Hello, and welcome to Big Boob Friday.





Your model for today was born December 16, 1991 in Granada, Spain. She stands 5’5″, 36D-24-37 and 110 lbs. Please listen up and say buenos dias to Miss Nekane Sweet.


  1. Other than some unfortunately thick thighs, she’s about as nice as we’ve had around here in a while. I’d roll my Rs with her.

  2. She loves Christmas!

  3. PD, hows the hip/weight situation?

  4. She’s shockingly easy on the eyes.

  5. Hip is working great. Weight is up and down dependent on whether I’m behaving myself or not. Currently I’m in a down pattern and have lost 12 lbs in the last two months. Both my hips, real and fake, need for me to be a good boy for an extended time and lose about 30 more.

  6. So

  7. Did a little quick research on Nekane, and she’s not been a good girl at all. Some of her videos remind me of Hotspur’s mom back in the day.


  9. nice joob pup

  10. 110?

  11. They’re Spanish pounds.

  12. I included those last 2 links for you Leon, para mantener sus habilidades de traducción nítidas.

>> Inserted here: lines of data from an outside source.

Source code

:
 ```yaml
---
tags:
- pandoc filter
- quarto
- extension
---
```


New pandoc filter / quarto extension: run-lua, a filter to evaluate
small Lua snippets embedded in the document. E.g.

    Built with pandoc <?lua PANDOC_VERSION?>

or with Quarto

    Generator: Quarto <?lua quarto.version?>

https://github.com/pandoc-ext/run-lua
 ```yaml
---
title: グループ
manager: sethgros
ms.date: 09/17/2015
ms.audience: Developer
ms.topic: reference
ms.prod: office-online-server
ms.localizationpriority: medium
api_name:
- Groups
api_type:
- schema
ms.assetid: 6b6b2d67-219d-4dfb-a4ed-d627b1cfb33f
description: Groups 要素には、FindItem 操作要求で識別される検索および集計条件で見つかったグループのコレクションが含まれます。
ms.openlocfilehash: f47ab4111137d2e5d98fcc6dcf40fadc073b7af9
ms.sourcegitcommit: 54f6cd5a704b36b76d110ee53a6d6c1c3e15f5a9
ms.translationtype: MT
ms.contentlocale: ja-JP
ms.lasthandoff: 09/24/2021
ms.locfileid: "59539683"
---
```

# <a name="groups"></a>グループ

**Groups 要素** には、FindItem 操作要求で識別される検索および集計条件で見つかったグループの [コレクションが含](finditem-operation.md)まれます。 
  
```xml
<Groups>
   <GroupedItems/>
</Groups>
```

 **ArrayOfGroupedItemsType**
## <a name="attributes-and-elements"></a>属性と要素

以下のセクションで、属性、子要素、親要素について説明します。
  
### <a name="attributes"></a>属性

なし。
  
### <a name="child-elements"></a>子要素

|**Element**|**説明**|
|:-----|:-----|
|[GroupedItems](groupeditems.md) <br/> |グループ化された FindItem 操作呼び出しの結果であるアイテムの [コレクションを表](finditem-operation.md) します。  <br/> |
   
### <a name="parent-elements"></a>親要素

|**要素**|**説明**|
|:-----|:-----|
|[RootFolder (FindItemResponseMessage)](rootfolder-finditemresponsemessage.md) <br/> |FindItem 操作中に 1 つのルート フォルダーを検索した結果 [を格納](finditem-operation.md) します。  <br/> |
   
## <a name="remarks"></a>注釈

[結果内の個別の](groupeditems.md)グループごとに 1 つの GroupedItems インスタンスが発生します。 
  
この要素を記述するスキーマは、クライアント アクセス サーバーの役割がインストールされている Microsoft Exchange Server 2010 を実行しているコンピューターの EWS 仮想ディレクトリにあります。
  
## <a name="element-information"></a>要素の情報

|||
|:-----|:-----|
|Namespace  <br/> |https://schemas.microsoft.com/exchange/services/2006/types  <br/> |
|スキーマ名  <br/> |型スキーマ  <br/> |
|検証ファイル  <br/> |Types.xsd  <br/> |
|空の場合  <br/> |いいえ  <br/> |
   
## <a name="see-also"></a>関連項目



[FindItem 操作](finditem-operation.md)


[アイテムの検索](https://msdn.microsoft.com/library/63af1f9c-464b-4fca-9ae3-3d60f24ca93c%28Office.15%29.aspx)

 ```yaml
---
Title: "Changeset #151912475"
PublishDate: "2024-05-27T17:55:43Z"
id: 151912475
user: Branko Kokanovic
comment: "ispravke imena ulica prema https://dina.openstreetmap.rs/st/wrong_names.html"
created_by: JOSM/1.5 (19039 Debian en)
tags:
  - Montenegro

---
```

  13. Hmm, why is the company net filter going crazy when I search Reality Kings and Brazzers?

  14. Spectacular

    I wouldn’t mind pounding her Spanish something something

  15. Wow. Color me shocked:

    Little girl that was the face of the recent child separation controversy and the cover of Time magazine was never actually separated from her mother. Busted crossing the Rio Grande in a raft, after paying a coyote 6,000.

  16. I included those last 2 links for you Leon, para mantener sus habilidades de traducción nítidas.

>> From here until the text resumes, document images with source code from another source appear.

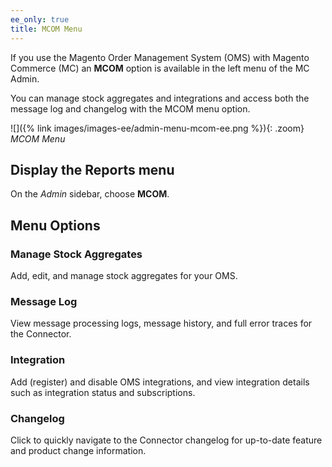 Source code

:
 ```yaml
---
ee_only: true
title: MCOM Menu
---
```


If you use the Magento Order Management System (OMS) with Magento Commerce (MC) an **MCOM** option is available in the left menu of the MC Admin.

You can manage stock aggregates and integrations and access both the message log and changelog with the MCOM menu option.

![]({% link images/images-ee/admin-menu-mcom-ee.png %}){: .zoom}
_MCOM Menu_

## Display the Reports menu

On the _Admin_ sidebar, choose **MCOM**.

## Menu Options

### Manage Stock Aggregates

Add, edit, and manage stock aggregates for your OMS.

### Message Log

View message processing logs, message history, and full error traces for the Connector.

### Integration

Add (register) and disable OMS integrations, and view integration details such as integration status and subscriptions.

### Changelog

Click to quickly navigate to the Connector changelog for up-to-date feature and product change information.

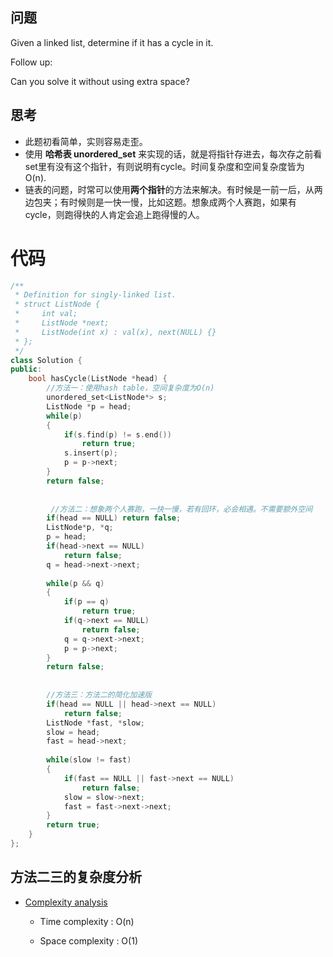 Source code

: ## 问题
Given a linked list, determine if it has a cycle in it.

Follow up:

Can you solve it without using extra space?

## 思考
* 此题初看简单，实则容易走歪。
* 使用 **哈希表 unordered_set** 来实现的话，就是将指针存进去，每次存之前看set里有没有这个指针，有则说明有cycle。时间复杂度和空间复杂度皆为O(n).
* 链表的问题，时常可以使用**两个指针**的方法来解决。有时候是一前一后，从两边包夹；有时候则是一快一慢，比如这题。想象成两个人赛跑，如果有cycle，则跑得快的人肯定会追上跑得慢的人。

# 代码
```C++
/**
 * Definition for singly-linked list.
 * struct ListNode {
 *     int val;
 *     ListNode *next;
 *     ListNode(int x) : val(x), next(NULL) {}
 * };
 */
class Solution {
public:
    bool hasCycle(ListNode *head) {
        //方法一：使用hash table，空间复杂度为O(n)
        unordered_set<ListNode*> s;
        ListNode *p = head;
        while(p)
        {
            if(s.find(p) != s.end())
                return true;
            s.insert(p);
            p = p->next;
        }
        return false;
        
        
         //方法二：想象两个人赛跑，一快一慢，若有回环，必会相遇。不需要额外空间
        if(head == NULL) return false;
        ListNode*p, *q;
        p = head;
        if(head->next == NULL)
            return false;
        q = head->next->next;
        
        while(p && q)
        {
            if(p == q)
                return true;
            if(q->next == NULL)
                return false;
            q = q->next->next;
            p = p->next;
        }
        return false;
        
        
        //方法三：方法二的简化加速版
        if(head == NULL || head->next == NULL)
            return false;
        ListNode *fast, *slow;
        slow = head;
        fast = head->next;
        
        while(slow != fast)
        {
            if(fast == NULL || fast->next == NULL)
                return false;
            slow = slow->next;
            fast = fast->next->next;
        }
        return true;
    }
};
```

## 方法二三的复杂度分析
* [Complexity analysis](https://leetcode.com/problems/linked-list-cycle/solution/#approach-2-two-pointers-accepted)

  * Time complexity : O(n)

  * Space complexity : O(1)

    DuoLingo works, people. I could understand nearly everything, even though I learned American Spanish (Mexico and points south of it) and she’s speaking Spanish Spanish.

  17. 110?

    Reading my mind.
    And, my gawd! You could drive a Buick through that gap in pic #5!

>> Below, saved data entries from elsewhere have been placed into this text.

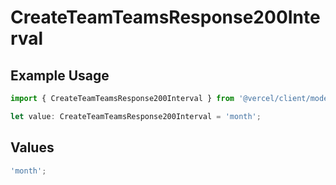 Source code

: # CreateTeamTeamsResponse200Interval

## Example Usage

```typescript
import { CreateTeamTeamsResponse200Interval } from '@vercel/client/models/operations';

let value: CreateTeamTeamsResponse200Interval = 'month';
```

## Values

```typescript
'month';
```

  18. That picture left a similar impression on me as well Chi. I got Paula a pair of those and some tamer shorts for something and I’m delighted to say she wears them frequently.

  19. That gap in #5 has to be courtesy of photoshop.

  20. I don’t know why.
    It’s not exactly what I would call flattering.

  21. Yeah, it says “I spread my legs a lot”. Eeesh.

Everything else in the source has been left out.